=== TASK INPUTS ===

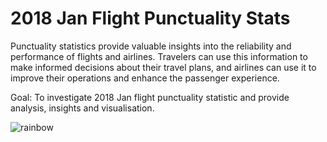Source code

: # 2018 Jan Flight Punctuality Stats
Punctuality statistics provide valuable insights into the reliability and performance of flights and airlines. Travelers can use this information to make informed decisions about their travel plans, and airlines can use it to improve their operations and enhance the passenger experience.

Goal: To investigate 2018 Jan flight punctuality statistic and provide analysis, insights and visualisation.

![rainbow](https://github.com/Winxent/portfolio/assets/146320825/5dc438d2-e138-4db0-97a0-e5ae8c3473e8)

#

===

TASK DETAILS =>
Verbatim repeat, images removed: give each entry again exactly as it reads.

SOLUTION TO THE PROBLEM =>
Source code

: # 2018 Jan Flight Punctuality Stats
Punctuality statistics provide valuable insights into the reliability and performance of flights and airlines. Travelers can use this information to make informed decisions about their travel plans, and airlines can use it to improve their operations and enhance the passenger experience.

Goal: To investigate 2018 Jan flight punctuality statistic and provide analysis, insights and visualisation.

![rainbow](https://github.com/Winxent/portfolio/assets/146320825/5dc438d2-e138-4db0-97a0-e5ae8c3473e8)

#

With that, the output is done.